12LM/215M km for the habitat in the Hibson story, though it varied. (and nothing was said if this was the closest or most distant part of the belt or anywhere in between, could be either) Basically, depending on what kind of transport used, anything from several hours to a day of travel time. And that´s only if the planet currently closest is the one they want to commute between. And yeah, that´s not going to happen much. |
Top |
Re: Suspension of Disbelief. | |
---|---|
by J6P » Fri Oct 30, 2015 2:52 am | |
J6P
Posts: 258
|
Any spin is a gyroscopic spin. No matter the rotation rate. It will oscillate and become larger and larger over time. Especially true when additional mass is added in say, a docking ship. Spin is useful on say long life satellites as there is no additional mass being moved around. No outside forces. Spin actually helps it maintain its balance. Docking while rotating are not done today for the simple reason that spin must be matched so there is zero rotational delta velocity. Any rotational delta velocity will destroy any interface known to man in quick order. You must match spin first. Do not get your information from Hollywood and the baloney of the movie Gravity. From a logistics maintenance perspective, forcing every docking craft every day for hundreds of years to match spin is just asking for problems. It violates the KISS principle. Lets look at logistics. If you have to work from such a a station and there are 10,000 people. It would make sense that one must dock multiple craft at once. On a central spin station, docking options are few. This would indicate a massive problem in logistics throughput. .... Back to lurking.... PS. Did anyone else really enjoy the movie Interstellar?

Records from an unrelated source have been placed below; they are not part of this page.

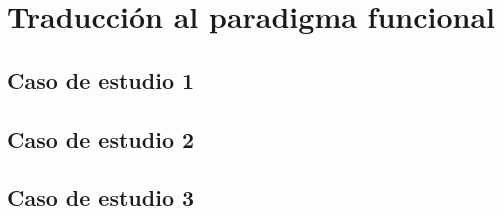 \chapter{Traducción al paradigma funcional}

\section{Caso de estudio 1}


\section{Caso de estudio 2}

\section{Caso de estudio 3}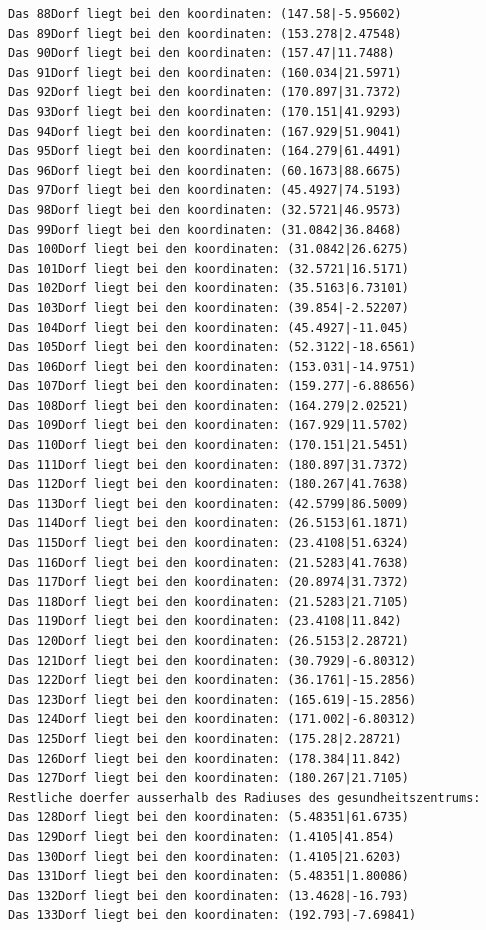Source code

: \documentclass{article}
\begin{document}
\begin{verbatim}
Das 88Dorf liegt bei den koordinaten: (147.58|-5.95602)
Das 89Dorf liegt bei den koordinaten: (153.278|2.47548)
Das 90Dorf liegt bei den koordinaten: (157.47|11.7488)
Das 91Dorf liegt bei den koordinaten: (160.034|21.5971)
Das 92Dorf liegt bei den koordinaten: (170.897|31.7372)
Das 93Dorf liegt bei den koordinaten: (170.151|41.9293)
Das 94Dorf liegt bei den koordinaten: (167.929|51.9041)
Das 95Dorf liegt bei den koordinaten: (164.279|61.4491)
Das 96Dorf liegt bei den koordinaten: (60.1673|88.6675)
Das 97Dorf liegt bei den koordinaten: (45.4927|74.5193)
Das 98Dorf liegt bei den koordinaten: (32.5721|46.9573)
Das 99Dorf liegt bei den koordinaten: (31.0842|36.8468)
Das 100Dorf liegt bei den koordinaten: (31.0842|26.6275)
Das 101Dorf liegt bei den koordinaten: (32.5721|16.5171)
Das 102Dorf liegt bei den koordinaten: (35.5163|6.73101)
Das 103Dorf liegt bei den koordinaten: (39.854|-2.52207)
Das 104Dorf liegt bei den koordinaten: (45.4927|-11.045)
Das 105Dorf liegt bei den koordinaten: (52.3122|-18.6561)
Das 106Dorf liegt bei den koordinaten: (153.031|-14.9751)
Das 107Dorf liegt bei den koordinaten: (159.277|-6.88656)
Das 108Dorf liegt bei den koordinaten: (164.279|2.02521)
Das 109Dorf liegt bei den koordinaten: (167.929|11.5702)
Das 110Dorf liegt bei den koordinaten: (170.151|21.5451)
Das 111Dorf liegt bei den koordinaten: (180.897|31.7372)
Das 112Dorf liegt bei den koordinaten: (180.267|41.7638)
Das 113Dorf liegt bei den koordinaten: (42.5799|86.5009)
Das 114Dorf liegt bei den koordinaten: (26.5153|61.1871)
Das 115Dorf liegt bei den koordinaten: (23.4108|51.6324)
Das 116Dorf liegt bei den koordinaten: (21.5283|41.7638)
Das 117Dorf liegt bei den koordinaten: (20.8974|31.7372)
Das 118Dorf liegt bei den koordinaten: (21.5283|21.7105)
Das 119Dorf liegt bei den koordinaten: (23.4108|11.842)
Das 120Dorf liegt bei den koordinaten: (26.5153|2.28721)
Das 121Dorf liegt bei den koordinaten: (30.7929|-6.80312)
Das 122Dorf liegt bei den koordinaten: (36.1761|-15.2856)
Das 123Dorf liegt bei den koordinaten: (165.619|-15.2856)
Das 124Dorf liegt bei den koordinaten: (171.002|-6.80312)
Das 125Dorf liegt bei den koordinaten: (175.28|2.28721)
Das 126Dorf liegt bei den koordinaten: (178.384|11.842)
Das 127Dorf liegt bei den koordinaten: (180.267|21.7105)
Restliche doerfer ausserhalb des Radiuses des gesundheitszentrums: 
Das 128Dorf liegt bei den koordinaten: (5.48351|61.6735)
Das 129Dorf liegt bei den koordinaten: (1.4105|41.854)
Das 130Dorf liegt bei den koordinaten: (1.4105|21.6203)
Das 131Dorf liegt bei den koordinaten: (5.48351|1.80086)
Das 132Dorf liegt bei den koordinaten: (13.4628|-16.793)
Das 133Dorf liegt bei den koordinaten: (192.793|-7.69841)

\end{verbatim}
\end{document}
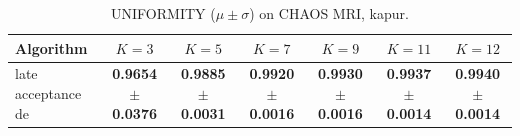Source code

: \begin{table}[htbp]
\centering
\caption{UNIFORMITY ($\mu \pm \sigma$) on CHAOS MRI, kapur.}
\label{tab:exp2-kapur-uniformity}
\begin{tabular}{lcccccc}
\toprule
Algorithm & $K=3$ & $K=5$ & $K=7$ & $K=9$ & $K=11$ & $K=12$ \\
\midrule
late acceptance de & \textbf{0.9654 $\pm$ 0.0376} & \textbf{0.9885 $\pm$ 0.0031} & \textbf{0.9920 $\pm$ 0.0016} & \textbf{0.9930 $\pm$ 0.0016} & \textbf{0.9937 $\pm$ 0.0014} & \textbf{0.9940 $\pm$ 0.0014} \\
\bottomrule
\end{tabular}
\end{table}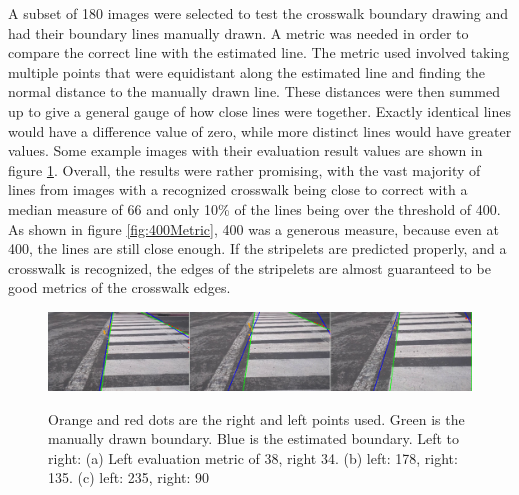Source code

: \documentclass[12pt]{ucthesis}
\newcommand{\captionfonts}{\small\bf\ssp}
\begin{document}
A subset of 180 images were selected to test the crosswalk boundary drawing and had their boundary lines manually drawn. A metric was needed in order to compare the correct line with the estimated line. The metric used involved taking multiple points that were equidistant along the estimated line and finding the normal distance to the manually drawn line. These distances were then summed up to give a general gauge of how close lines were together. Exactly identical lines would have a difference value of zero, while more distinct lines would have greater values. Some example images with their evaluation result values are shown in figure \ref{fig:LinesUsingJustGoodStartAndEnds2}. Overall, the results were rather promising, with the vast majority of lines from images with a recognized crosswalk being close to correct with a median measure of 66 and only 10\% of the lines being over the threshold of 400. As shown in figure \ref{fig:400Metric}, 400 was a generous measure, because even at 400, the lines are still close enough.  If the stripelets are predicted properly, and a crosswalk is recognized, the edges of the stripelets are almost guaranteed to be good metrics of the crosswalk edges.

\begin{figure}[H]
\begin{center}
\includegraphics[width=15cm]{LinesUsingJustGoodStartAndEnds2.png}
\captionfonts
\caption[Boundary Line Estimation Results]{Orange and red dots are the right and left points used. Green is the manually drawn boundary. Blue is the estimated boundary. Left to right: (a) Left evaluation metric of 38, right 34. (b) left: 178, right: 135. (c) left: 235, right: 90}
\label{fig:LinesUsingJustGoodStartAndEnds2}
\end{center}
\end{figure}
\end{document}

I did. Sure it was a bit slow, but... |
Top |
Re: Suspension of Disbelief. | |
---|---|
by hanuman » Fri Oct 30, 2015 1:44 pm | |
hanuman
Posts: 643
|
The asteroid belts provide virtually all the raw metals required by one of the wealthiest and most industrialized economies in the Honorverse. Automated or not, I cannot envision a situation where such a mining industry did not require several million workers, and quite likely several tens of millions. Space-based mining would be quite a bit more complicated and complex than planet-based mining, I'd imagine. We really do not have any points of reference OTL, so no one can really say what it will be like. Moreover, not every asteroid will contain the desired ores, and just as we tend to underestimate the vast distances between planetary orbits, people often overlook the fact that distances between individual asteroids or clusters of asteroids can be similarly immense. That adds yet another layer of complexity. |
Top |
Re: Suspension of Disbelief. | |
---|---|
by Tenshinai » Fri Oct 30, 2015 2:03 pm | |
Tenshinai
Posts: 2893
|
No! Really? If you know that, you SHOULD know why the spinrate and the magnitudes of the internal forces involved make a BIG difference. Simplified, the slower the spin, the longer it will take for the "object" to destabilize its spin.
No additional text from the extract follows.